Background: When conducting a survival analysis, researchers might consider two broad classes of models: nonparametric models and parametric models. While nonparametric models are more flexible because they make few assumptions regarding the shape of the data distribution, parametric models are more efficient. Here we sought to make concrete the difference in efficiency between these two model types using effective sample size.
Methods: We compared cumulative risk of AIDS or death estimated using four survival models - nonparametric, generalized gamma, Weibull, and exponential - and data from 1164 HIV patients who were alive and AIDS-free in 1995. We added pseudo-observations to the sample until the spread of the 95% confidence limits for the nonparametric model became less than that for the parametric models.

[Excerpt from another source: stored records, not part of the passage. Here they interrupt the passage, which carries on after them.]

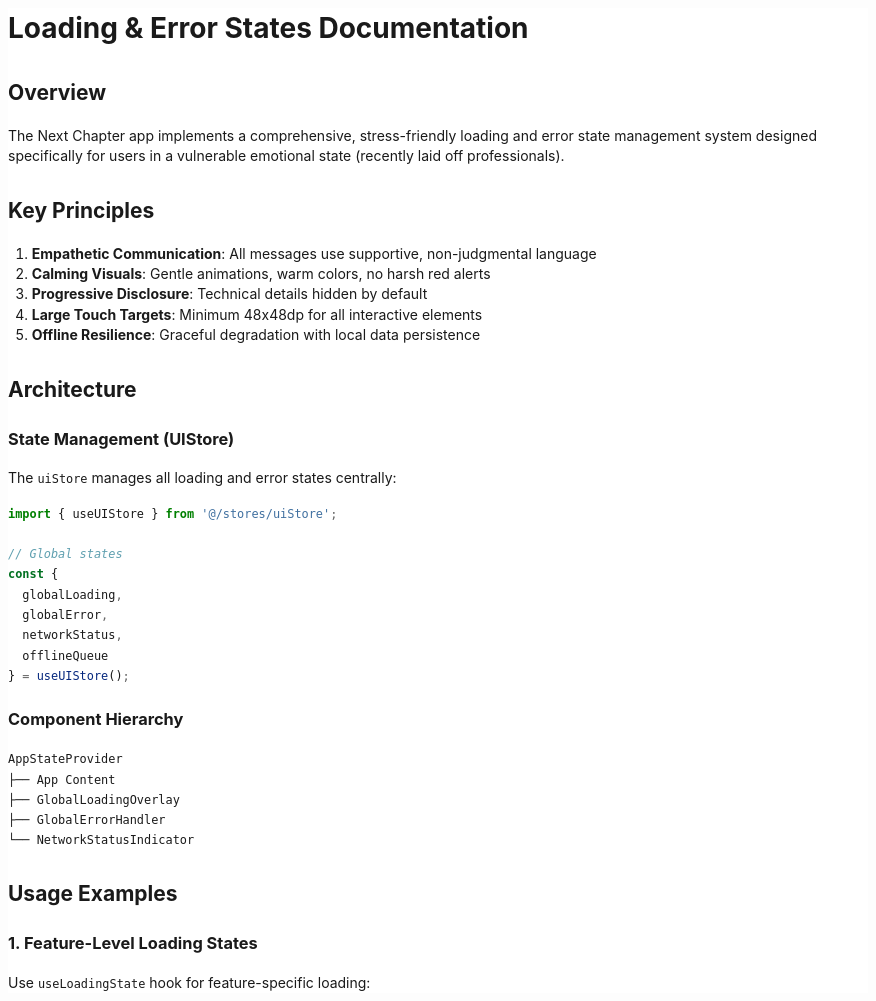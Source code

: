 # Loading & Error States Documentation

## Overview

The Next Chapter app implements a comprehensive, stress-friendly loading and error state management system designed specifically for users in a vulnerable emotional state (recently laid off professionals).

## Key Principles

1. **Empathetic Communication**: All messages use supportive, non-judgmental language
2. **Calming Visuals**: Gentle animations, warm colors, no harsh red alerts
3. **Progressive Disclosure**: Technical details hidden by default
4. **Large Touch Targets**: Minimum 48x48dp for all interactive elements
5. **Offline Resilience**: Graceful degradation with local data persistence

## Architecture

### State Management (UIStore)

The `uiStore` manages all loading and error states centrally:

```typescript
import { useUIStore } from '@/stores/uiStore';

// Global states
const { 
  globalLoading,
  globalError,
  networkStatus,
  offlineQueue 
} = useUIStore();
```

### Component Hierarchy

```
AppStateProvider
├── App Content
├── GlobalLoadingOverlay
├── GlobalErrorHandler
└── NetworkStatusIndicator
```

## Usage Examples

### 1. Feature-Level Loading States

Use `useLoadingState` hook for feature-specific loading:
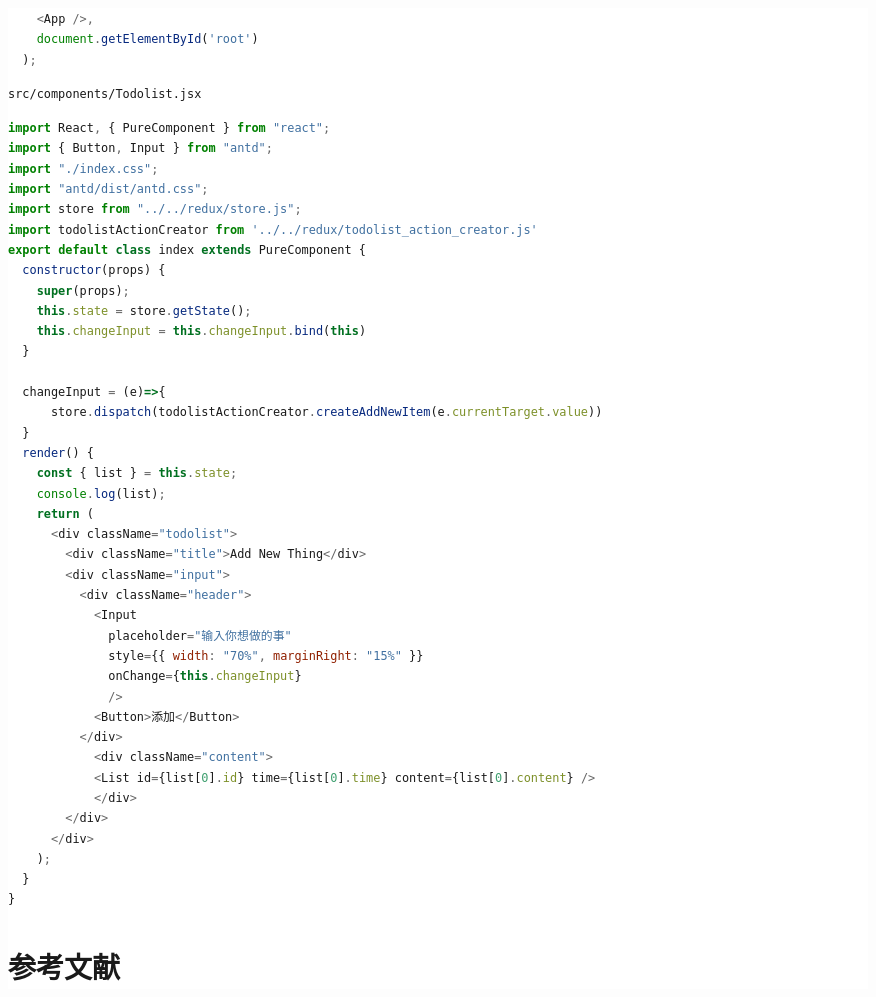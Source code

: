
 ```js
    <App />,
    document.getElementById('root')
  );
```

`src/components/Todolist.jsx`

```js
import React, { PureComponent } from "react";
import { Button, Input } from "antd";
import "./index.css";
import "antd/dist/antd.css";
import store from "../../redux/store.js";
import todolistActionCreator from '../../redux/todolist_action_creator.js'
export default class index extends PureComponent {
  constructor(props) {
    super(props);
    this.state = store.getState();
    this.changeInput = this.changeInput.bind(this)
  }

  changeInput = (e)=>{
      store.dispatch(todolistActionCreator.createAddNewItem(e.currentTarget.value))
  }
  render() {
    const { list } = this.state;
    console.log(list);
    return (
      <div className="todolist">
        <div className="title">Add New Thing</div>
        <div className="input">
          <div className="header">
            <Input
              placeholder="输入你想做的事"
              style={{ width: "70%", marginRight: "15%" }}
              onChange={this.changeInput}
              />
            <Button>添加</Button>
          </div>
 			<div className="content">
          	<List id={list[0].id} time={list[0].time} content={list[0].content} />
        	</div>
        </div>
      </div>
    );
  }
}
```



# 参考文献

Results: We found the 3-parameter generalized gamma to be a good fit to the nonparametric risk curve, but the 1-parameter exponential both underestimated and overestimated the risk at different times. Using two year-risk as an example, we had to add 354, 593, and 3960 observations for the nonparametric model to be as efficient as the generalized gamma, Weibull, and exponential models, respectively.
Conclusions: These added observations represent the hidden observations underlying the efficiency gained through parametric model form assumptions. If the model is correctly specified, the efficiency gain may be justified, as appeared to be the case for the generalized gamma model. Otherwise, precision will be improved, but at the cost of specification bias, as was the case for the exponential model.
Keywords: Nonparametric model; Parametric model; Statistical efficiency; Survival analysis.